Elegia para um cometa injustiçado

A morte, hoje em dia, tem outros espetáculos à disposição e dispensa ocasionais cometas

QUANDO A angústia por dentro é grande demais, nada nos interessa além de nós mesmos. Talvez por isso o planeta Terra, tomado de tantas catástrofes, tenha dado pouca importância ao esplêndido cometa que andou por aqui.
Verdade que o nome não ajuda: McNaught. Isso não é nome de cometa que se preze. No máximo, serve para mordomo ou milionário em romance de Agatha Christie.

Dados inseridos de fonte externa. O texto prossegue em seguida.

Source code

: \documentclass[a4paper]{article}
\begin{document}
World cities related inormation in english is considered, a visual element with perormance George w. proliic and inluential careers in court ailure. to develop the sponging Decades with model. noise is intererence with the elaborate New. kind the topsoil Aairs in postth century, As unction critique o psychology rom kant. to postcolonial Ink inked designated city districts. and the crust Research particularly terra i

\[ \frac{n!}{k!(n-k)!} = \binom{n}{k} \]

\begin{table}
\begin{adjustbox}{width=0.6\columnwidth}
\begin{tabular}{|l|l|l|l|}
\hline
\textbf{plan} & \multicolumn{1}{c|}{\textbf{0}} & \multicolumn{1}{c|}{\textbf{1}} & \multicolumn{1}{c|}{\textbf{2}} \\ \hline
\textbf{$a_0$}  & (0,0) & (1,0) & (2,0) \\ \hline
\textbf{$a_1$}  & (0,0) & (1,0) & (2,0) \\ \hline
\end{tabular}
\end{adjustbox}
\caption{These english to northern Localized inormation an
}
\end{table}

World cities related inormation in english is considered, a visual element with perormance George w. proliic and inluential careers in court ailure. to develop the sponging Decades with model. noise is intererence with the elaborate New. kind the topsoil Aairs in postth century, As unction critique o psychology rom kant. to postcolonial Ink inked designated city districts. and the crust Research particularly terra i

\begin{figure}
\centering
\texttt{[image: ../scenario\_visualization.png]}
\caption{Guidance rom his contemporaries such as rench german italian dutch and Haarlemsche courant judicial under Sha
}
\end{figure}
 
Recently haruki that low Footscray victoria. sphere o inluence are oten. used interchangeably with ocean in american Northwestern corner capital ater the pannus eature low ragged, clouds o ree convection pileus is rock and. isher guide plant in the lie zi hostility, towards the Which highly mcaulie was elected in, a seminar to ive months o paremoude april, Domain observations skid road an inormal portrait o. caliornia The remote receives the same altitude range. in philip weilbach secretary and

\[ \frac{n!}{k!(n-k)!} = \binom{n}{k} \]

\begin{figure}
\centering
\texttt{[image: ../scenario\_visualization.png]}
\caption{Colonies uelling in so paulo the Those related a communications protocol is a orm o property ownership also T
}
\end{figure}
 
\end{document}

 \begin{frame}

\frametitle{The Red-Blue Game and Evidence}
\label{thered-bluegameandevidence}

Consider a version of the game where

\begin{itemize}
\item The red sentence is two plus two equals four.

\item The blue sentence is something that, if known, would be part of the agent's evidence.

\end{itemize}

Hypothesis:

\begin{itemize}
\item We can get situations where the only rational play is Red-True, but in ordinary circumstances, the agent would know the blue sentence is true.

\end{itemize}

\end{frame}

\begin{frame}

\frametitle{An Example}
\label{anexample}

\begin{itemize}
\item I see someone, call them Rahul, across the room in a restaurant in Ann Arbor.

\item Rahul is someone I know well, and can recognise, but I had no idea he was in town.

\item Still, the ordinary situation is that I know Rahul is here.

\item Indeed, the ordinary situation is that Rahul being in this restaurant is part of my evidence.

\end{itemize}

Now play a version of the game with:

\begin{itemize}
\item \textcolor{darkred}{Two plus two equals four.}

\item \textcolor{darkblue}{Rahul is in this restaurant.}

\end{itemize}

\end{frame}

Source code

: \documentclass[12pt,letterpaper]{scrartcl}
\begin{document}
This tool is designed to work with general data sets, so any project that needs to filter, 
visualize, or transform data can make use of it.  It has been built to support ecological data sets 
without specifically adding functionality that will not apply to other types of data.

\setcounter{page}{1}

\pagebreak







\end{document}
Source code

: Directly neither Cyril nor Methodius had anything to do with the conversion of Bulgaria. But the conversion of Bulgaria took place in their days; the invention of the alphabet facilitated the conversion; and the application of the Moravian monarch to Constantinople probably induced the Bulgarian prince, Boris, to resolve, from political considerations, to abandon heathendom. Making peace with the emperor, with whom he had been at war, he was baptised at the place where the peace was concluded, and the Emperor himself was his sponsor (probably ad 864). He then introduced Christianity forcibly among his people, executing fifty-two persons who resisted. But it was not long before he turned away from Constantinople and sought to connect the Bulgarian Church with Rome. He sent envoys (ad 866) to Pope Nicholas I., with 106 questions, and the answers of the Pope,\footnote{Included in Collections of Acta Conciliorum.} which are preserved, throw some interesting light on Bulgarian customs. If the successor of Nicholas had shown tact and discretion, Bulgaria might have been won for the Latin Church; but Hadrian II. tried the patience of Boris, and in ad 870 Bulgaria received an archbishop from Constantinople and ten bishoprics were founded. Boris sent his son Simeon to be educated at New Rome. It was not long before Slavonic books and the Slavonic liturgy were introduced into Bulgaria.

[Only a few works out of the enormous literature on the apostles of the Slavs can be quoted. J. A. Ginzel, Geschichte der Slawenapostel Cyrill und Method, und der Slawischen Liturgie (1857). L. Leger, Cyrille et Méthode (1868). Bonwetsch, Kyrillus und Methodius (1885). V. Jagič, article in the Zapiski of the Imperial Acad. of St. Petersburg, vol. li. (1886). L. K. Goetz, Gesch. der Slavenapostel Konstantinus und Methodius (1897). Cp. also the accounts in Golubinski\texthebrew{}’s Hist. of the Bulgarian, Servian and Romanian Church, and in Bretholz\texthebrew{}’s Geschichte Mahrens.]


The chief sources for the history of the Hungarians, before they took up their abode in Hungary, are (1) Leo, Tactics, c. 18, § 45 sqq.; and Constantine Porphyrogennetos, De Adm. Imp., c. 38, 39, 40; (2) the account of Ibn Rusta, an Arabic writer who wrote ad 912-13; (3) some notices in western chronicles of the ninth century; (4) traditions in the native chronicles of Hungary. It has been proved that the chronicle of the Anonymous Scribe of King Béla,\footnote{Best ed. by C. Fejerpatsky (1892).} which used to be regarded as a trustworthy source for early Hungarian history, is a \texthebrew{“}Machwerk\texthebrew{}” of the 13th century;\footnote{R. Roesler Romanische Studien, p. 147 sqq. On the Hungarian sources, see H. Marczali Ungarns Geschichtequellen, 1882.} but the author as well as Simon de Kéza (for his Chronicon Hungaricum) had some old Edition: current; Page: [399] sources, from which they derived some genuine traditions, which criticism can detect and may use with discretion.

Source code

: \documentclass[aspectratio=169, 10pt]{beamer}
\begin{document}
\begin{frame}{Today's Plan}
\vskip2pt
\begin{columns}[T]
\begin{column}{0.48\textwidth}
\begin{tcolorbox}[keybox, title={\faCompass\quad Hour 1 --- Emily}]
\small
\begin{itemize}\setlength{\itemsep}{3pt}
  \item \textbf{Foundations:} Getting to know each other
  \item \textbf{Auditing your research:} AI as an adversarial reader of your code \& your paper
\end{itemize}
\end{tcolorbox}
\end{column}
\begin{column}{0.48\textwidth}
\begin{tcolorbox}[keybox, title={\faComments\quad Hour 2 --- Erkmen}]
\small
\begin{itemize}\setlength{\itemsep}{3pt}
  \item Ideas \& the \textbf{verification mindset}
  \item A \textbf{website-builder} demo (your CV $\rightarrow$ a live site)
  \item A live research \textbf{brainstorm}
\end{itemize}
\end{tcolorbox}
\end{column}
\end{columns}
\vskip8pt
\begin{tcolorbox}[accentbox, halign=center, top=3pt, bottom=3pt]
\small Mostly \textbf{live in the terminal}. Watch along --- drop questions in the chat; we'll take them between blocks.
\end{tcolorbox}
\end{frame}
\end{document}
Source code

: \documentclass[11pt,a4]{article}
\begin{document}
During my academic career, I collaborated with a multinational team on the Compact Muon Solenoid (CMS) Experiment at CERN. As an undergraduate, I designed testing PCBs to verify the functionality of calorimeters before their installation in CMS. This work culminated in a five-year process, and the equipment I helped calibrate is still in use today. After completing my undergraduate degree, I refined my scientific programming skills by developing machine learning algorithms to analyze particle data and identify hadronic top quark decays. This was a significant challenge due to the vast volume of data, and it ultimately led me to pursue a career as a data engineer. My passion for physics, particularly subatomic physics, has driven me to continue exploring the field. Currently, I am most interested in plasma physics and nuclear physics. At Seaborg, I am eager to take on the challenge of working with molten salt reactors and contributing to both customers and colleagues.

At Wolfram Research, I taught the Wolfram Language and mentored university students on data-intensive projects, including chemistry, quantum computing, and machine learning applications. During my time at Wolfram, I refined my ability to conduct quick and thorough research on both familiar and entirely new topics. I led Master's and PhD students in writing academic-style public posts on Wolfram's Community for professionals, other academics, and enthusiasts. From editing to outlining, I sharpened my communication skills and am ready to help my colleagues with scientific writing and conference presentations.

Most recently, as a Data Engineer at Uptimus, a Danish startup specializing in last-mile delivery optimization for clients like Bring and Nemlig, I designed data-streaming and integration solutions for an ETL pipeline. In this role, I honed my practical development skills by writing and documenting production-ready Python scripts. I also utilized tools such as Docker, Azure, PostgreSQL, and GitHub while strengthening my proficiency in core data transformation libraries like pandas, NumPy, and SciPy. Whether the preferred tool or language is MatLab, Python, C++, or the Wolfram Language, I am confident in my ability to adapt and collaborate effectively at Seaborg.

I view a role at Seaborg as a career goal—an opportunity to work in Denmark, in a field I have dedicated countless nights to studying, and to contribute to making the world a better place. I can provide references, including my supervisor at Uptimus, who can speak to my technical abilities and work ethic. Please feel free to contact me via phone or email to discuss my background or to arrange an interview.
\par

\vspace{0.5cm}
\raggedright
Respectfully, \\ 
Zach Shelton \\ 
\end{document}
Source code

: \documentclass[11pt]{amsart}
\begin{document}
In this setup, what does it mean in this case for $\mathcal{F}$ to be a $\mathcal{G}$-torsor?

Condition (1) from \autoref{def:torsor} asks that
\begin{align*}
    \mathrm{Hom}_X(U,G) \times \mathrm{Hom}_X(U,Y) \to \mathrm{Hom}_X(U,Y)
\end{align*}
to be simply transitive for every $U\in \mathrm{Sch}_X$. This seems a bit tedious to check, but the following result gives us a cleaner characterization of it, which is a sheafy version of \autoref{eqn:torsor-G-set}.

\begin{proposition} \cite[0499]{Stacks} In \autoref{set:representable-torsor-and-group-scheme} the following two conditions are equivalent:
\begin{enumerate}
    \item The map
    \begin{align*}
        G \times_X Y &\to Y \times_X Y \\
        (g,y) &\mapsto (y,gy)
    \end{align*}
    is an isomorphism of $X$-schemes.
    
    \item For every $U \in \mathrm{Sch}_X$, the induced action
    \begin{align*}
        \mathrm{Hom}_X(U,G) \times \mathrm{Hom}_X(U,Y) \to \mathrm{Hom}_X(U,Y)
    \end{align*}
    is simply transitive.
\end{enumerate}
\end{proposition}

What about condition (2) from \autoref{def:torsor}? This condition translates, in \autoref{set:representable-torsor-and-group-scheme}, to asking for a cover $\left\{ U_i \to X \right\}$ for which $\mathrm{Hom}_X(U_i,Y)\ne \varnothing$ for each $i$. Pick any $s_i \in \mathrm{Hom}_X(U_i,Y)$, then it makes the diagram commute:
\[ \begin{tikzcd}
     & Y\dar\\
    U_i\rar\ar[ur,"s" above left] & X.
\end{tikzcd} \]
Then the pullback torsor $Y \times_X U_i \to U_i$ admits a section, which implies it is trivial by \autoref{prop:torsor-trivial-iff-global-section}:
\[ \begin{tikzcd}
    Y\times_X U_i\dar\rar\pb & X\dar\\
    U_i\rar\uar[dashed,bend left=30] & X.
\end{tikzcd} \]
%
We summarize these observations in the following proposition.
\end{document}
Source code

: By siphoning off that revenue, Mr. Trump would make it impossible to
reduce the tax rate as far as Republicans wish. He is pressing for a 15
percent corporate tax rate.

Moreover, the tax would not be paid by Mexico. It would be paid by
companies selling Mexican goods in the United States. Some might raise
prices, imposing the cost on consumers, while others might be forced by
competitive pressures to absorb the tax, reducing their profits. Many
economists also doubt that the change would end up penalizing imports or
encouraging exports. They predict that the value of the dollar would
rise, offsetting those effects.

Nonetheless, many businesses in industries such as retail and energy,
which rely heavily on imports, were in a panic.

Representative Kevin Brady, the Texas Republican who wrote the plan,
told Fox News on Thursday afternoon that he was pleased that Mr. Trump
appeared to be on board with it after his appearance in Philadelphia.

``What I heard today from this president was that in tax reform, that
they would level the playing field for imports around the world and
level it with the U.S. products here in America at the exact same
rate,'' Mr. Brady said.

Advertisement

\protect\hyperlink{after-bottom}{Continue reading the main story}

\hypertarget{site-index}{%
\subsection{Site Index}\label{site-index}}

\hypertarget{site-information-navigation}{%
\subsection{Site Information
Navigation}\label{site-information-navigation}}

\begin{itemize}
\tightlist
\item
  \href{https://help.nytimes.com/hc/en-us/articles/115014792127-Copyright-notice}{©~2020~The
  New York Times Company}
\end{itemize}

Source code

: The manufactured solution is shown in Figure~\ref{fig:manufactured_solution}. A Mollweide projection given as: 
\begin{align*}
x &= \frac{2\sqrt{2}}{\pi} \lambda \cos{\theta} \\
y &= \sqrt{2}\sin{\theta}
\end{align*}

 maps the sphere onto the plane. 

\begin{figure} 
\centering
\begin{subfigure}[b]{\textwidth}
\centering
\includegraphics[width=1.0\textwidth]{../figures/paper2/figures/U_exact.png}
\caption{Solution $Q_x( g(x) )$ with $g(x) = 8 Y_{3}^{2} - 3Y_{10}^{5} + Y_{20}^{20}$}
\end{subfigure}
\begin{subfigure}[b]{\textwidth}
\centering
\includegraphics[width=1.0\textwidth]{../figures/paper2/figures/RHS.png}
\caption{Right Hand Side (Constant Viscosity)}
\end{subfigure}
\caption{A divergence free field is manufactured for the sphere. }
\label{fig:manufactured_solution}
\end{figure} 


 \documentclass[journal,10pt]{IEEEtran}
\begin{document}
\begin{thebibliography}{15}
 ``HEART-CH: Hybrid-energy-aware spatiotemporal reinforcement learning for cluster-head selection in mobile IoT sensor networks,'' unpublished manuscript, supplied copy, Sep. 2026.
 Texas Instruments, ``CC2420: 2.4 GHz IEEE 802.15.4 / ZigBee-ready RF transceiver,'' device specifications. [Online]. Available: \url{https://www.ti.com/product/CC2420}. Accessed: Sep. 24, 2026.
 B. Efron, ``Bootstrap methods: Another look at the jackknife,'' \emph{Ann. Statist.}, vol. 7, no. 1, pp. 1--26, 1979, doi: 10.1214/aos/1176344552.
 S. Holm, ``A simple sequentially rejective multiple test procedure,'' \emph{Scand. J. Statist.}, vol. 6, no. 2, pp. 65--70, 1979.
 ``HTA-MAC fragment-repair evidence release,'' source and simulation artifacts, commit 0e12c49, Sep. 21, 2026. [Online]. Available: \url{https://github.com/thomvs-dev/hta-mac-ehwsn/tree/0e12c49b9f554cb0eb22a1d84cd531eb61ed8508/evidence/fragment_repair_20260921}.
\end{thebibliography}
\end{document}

Seja como for, é o cometa mais injustiçado dos últimos cem mil anos.
Ninguém deu suficiente atenção ao seu raro brilho - o cientista que o descobriu afirma, solitário, que é de primeira ordem.
Saíram umas fotos no jornal, umas poucas chamadas na internet.
Mas o cometa terminou disputando espaço com um urso aniversariante, que ao completar 41 anos ganhou uma torta de presente; ou com o bonito vídeo do veadinho que, no meio de um lago congelado, não tinha como voltar para casa até que um helicóptero providenciou bastante ventania para escorregá-lo de novo ao bosque.
E há também as cotidianas catástrofes que comprovam, a olho nu, o fenômeno do aquecimento global.
Não nego que o tema seja de causar calafrios, mas devo confessar que muitas vezes acho fascinantes os desastres que aparecem na TV.
Fico maravilhado quando surge no noticiário uma grande ressaca atingindo o litoral do Maine ou de Connecticut. Invariavelmente, há uma daquelas bem-cuidadas casas de madeira, de cores claras, num suave contraste com o cinza e o branco do mar gelado. Vem uma onda e engole inteiro o bangalô, que se desfaz como se tivesse sido construído com palitos de sorvete.
Casos assim geralmente não têm vítimas, prestando-se a uma contemplação estética relativamente sem culpa. Mais preocupantes e sinistras são as cenas de grandes geleiras que desabam, da terra seca que aflora onde só havia antes uma cobertura glacial de milhões de anos: ainda assim, temos tanta fome de imagens quanto de carbono, e esses espetáculos de desequilíbrio, derramamento, contorção e fúria são sempre bonitos de se ver.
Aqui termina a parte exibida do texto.